Schrutesbeets · 01/07/2021 09:43

@Jumpingintosummer

For the last special anniversary in our family we travelled a thousand mile round trip over a weekend just to have a family meal out on the Saturday then a few quiet drinks and catch up in the lounge afterwards. I was 8mths pregnant and still made the effort. Next special anniversary should have been last week, only one of them is sadly no longer with us. There will always be another football match.
That sounds like hell 😂
Schrutesbeets · 01/07/2021 09:44

@WTFisNext

Honestly you don't sound like your bothered about your parents and their feelings at all so just cancel and watch your beloved football.

This time last year it was inconceivable that we'd be in the countdown to losing one of my parents but here we are. You can't ever take back the time you ditched them for superficial stuff and you might never get to make up for upsetting them...but crack on and make them feel second best.

Or they could compromise, as OP has suggested.
ForeverAintEnough3 · 01/07/2021 09:44

The whole ‘I only want to move it by 30 mins AIBU’ is such a red herring.

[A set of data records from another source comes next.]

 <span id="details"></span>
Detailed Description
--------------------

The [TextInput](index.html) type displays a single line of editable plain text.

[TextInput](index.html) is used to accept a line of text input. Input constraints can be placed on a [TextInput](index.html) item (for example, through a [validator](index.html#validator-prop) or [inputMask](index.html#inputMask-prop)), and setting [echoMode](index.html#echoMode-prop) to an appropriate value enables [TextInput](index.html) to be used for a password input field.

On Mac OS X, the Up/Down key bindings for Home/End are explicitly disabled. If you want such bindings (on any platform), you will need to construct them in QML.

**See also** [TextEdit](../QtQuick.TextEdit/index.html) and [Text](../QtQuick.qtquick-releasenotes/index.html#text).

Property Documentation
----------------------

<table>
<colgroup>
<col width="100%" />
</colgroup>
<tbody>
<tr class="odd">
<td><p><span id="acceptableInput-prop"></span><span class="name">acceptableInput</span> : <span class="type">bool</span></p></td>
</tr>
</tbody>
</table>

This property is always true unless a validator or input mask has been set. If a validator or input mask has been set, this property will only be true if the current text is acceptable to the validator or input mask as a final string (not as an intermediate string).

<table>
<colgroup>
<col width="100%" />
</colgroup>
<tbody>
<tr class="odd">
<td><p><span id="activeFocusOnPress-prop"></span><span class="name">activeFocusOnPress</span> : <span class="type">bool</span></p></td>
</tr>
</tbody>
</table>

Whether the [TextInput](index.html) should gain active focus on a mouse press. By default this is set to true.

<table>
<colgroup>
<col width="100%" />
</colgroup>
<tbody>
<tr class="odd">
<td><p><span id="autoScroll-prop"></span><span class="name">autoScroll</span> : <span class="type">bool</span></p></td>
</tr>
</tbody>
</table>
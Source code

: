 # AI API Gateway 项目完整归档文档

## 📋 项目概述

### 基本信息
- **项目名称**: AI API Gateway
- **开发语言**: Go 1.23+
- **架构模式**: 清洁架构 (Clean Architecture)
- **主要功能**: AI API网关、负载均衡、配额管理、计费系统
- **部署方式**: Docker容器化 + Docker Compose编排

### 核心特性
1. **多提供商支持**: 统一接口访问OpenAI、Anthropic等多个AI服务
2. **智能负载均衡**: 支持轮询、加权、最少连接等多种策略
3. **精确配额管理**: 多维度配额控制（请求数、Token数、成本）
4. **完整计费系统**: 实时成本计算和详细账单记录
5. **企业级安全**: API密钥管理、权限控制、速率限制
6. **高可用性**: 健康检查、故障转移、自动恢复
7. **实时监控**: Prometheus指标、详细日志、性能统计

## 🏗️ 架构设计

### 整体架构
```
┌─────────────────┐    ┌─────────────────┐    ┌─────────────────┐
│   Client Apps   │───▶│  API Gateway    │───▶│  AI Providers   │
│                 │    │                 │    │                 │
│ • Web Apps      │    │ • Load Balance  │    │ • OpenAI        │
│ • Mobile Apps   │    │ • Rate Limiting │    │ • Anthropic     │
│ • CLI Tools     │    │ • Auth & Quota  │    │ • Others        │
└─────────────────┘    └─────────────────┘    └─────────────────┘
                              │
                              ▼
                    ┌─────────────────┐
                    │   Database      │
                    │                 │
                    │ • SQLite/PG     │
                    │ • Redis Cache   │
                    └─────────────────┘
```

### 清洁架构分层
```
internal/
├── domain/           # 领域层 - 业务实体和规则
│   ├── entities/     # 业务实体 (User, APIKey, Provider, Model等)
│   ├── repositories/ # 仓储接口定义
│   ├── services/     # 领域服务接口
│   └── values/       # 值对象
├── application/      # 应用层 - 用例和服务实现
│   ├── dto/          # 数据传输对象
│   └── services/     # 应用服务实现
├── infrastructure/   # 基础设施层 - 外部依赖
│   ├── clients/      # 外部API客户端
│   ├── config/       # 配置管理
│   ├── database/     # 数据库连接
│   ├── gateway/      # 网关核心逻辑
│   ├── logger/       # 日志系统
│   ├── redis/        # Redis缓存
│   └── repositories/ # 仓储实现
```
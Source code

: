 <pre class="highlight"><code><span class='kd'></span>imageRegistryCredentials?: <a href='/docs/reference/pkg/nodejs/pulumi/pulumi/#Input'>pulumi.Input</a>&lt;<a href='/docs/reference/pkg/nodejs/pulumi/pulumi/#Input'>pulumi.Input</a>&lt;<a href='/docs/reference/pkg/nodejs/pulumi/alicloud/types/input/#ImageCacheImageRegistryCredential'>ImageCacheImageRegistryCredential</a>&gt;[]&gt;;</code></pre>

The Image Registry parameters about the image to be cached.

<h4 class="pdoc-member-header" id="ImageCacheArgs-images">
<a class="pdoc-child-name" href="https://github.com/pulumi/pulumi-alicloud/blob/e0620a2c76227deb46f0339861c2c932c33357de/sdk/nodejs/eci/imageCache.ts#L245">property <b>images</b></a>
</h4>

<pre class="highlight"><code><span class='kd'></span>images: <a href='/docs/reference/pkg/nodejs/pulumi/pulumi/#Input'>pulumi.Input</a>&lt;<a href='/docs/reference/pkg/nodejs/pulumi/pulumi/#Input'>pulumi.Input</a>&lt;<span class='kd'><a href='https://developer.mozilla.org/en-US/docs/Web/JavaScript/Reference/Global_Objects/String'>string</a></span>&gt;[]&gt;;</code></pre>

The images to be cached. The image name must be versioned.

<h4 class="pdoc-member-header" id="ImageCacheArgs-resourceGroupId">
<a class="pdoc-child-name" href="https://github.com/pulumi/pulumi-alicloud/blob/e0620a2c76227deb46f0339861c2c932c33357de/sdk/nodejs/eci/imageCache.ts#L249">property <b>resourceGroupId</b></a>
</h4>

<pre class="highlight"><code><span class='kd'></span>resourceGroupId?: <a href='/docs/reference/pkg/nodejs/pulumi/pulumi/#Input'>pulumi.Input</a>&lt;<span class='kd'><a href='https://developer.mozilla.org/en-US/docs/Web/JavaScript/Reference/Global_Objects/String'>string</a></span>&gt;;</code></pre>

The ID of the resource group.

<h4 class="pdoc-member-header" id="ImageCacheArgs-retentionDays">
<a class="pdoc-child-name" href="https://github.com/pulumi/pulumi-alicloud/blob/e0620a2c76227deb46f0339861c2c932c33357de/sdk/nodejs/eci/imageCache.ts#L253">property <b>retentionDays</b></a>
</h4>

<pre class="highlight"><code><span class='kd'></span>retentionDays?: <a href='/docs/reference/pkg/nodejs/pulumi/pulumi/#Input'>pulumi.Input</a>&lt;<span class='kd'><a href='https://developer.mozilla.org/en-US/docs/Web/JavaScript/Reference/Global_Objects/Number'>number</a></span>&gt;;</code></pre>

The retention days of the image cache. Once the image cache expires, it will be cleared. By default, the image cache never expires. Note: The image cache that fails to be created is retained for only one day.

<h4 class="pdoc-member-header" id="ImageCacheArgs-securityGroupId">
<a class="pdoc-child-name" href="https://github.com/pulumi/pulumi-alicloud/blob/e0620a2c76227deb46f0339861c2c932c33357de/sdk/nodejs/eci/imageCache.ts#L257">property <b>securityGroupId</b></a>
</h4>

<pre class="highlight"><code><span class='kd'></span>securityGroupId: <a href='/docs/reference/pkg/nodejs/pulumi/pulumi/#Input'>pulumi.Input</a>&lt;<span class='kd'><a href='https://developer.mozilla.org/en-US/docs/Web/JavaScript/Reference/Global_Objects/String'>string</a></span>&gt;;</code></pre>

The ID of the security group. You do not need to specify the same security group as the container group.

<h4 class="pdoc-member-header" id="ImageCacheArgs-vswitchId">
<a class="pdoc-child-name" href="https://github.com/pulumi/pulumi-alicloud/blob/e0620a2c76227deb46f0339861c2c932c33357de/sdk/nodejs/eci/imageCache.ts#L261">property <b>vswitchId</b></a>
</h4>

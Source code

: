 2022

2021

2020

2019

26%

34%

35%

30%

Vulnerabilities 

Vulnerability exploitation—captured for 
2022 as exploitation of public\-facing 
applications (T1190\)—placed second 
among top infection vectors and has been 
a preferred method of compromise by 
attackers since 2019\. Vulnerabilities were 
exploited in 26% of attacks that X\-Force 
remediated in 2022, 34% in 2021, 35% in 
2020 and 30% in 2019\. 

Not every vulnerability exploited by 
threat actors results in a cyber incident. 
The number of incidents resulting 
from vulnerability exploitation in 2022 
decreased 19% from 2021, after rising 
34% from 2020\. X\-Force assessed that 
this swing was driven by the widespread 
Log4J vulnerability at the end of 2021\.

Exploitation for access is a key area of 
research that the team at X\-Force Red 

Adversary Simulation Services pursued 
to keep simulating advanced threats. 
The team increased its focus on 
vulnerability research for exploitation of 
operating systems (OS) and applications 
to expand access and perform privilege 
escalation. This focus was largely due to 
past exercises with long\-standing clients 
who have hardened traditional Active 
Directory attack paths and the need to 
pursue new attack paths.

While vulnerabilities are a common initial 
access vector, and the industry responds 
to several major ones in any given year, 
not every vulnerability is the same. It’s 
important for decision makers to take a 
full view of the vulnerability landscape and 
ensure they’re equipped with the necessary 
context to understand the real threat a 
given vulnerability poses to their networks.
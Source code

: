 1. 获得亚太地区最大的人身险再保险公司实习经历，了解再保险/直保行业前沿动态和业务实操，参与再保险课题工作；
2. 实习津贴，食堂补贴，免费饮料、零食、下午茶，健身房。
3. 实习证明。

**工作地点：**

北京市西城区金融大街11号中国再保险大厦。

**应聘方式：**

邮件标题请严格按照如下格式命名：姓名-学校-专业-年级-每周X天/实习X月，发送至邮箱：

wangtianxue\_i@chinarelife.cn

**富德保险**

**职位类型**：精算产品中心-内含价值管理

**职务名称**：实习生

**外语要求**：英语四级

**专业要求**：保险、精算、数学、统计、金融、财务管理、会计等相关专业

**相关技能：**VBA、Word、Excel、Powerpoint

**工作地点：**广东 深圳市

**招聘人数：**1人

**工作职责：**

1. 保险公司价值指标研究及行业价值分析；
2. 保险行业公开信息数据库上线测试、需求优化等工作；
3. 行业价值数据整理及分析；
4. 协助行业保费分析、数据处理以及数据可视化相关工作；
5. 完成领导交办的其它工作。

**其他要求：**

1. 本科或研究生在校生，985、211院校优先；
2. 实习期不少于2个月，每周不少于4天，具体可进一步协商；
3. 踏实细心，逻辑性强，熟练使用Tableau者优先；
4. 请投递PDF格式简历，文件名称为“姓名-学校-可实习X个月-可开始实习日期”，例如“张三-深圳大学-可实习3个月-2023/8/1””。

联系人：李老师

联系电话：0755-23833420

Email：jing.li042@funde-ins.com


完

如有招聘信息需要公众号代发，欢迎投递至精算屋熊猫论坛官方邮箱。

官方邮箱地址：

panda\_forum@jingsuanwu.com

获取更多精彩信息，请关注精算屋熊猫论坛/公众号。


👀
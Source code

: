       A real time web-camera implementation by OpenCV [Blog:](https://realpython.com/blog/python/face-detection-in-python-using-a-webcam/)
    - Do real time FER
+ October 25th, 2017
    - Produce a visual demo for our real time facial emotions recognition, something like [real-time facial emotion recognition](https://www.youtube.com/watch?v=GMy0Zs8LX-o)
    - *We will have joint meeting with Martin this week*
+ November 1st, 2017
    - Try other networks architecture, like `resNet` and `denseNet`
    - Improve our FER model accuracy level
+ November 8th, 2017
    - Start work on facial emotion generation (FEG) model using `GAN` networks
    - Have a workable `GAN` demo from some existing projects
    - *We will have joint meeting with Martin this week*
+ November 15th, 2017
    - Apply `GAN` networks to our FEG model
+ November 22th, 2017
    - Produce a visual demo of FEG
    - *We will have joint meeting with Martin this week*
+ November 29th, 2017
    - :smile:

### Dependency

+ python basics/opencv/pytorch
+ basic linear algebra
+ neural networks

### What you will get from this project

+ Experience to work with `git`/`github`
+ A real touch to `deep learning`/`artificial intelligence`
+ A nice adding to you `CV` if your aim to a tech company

What the night was supposed to be: meet at restaurant, have a nice meal, relax, chat, maybe order coffees/drinks after having ate. Celebrate parents special day

What OP wants: meet early, big rush to eat, run home ASAP, keep eye on clock to make sure as little of the match is missed as possible, leg it home for some football, sod the parents special day.

Auntienumber8 · 01/07/2021 09:46

Sport is very important to many people. On MN some women have suffered due to sport as their partners have used sport as an excuse to neglect them. There have also been a few threads over the years talking about PE at school and hardly anyone admitted to enjoying it. It doesn’t seem that much of a pro sports site. I’m in your camp and football isn’t even what I love it’s all about cricket and hockey for me.

There was an England cricket match on our wedding day and a screen was in the bar next to our reception room. Loads of us popped in at various times to look, this was pre mobile phone days.

Auntienumber8 · 01/07/2021 09:47

I meant to say YANBU.

singlehun · 01/07/2021 09:48

Yeah this isn't fair. They'll feel pretty flat if their special evening ends at 8.30om.

But now youve asked they'll know you're itching to leave so youve probably messed up already I'm afraid

SchrodingersImmigrant · 01/07/2021 09:48

@Auntienumber8

Sport is very important to many people. On MN some women have suffered due to sport as their partners have used sport as an excuse to neglect them. There have also been a few threads over the years talking about PE at school and hardly anyone admitted to enjoying it. It doesn’t seem that much of a pro sports site. I’m in your camp and football isn’t even what I love it’s all about cricket and hockey for me.

There was an England cricket match on our wedding day and a screen was in the bar next to our reception room. Loads of us popped in at various times to look, this was pre mobile phone days.

Not all sport is. Many people who are now doing "omg must watch the match" were nowhere to be found at earlier matches. If someone doesn't give a fuck until the big one, they should just shhsss.
thecatsthecats · 01/07/2021 09:49

I'm in the "You clearly can't be much of a fan" camp.

I'm not much of a fan (I was rooting for Germany, as we'd have been able to set off a day sooner on holiday if they'd won!).

But I could identify all the potential fixtures last week and arrange options for seeing them on holiday.

Either England lose and you're better off out of it, or they win and you've got another match. (July 7th, if that helps).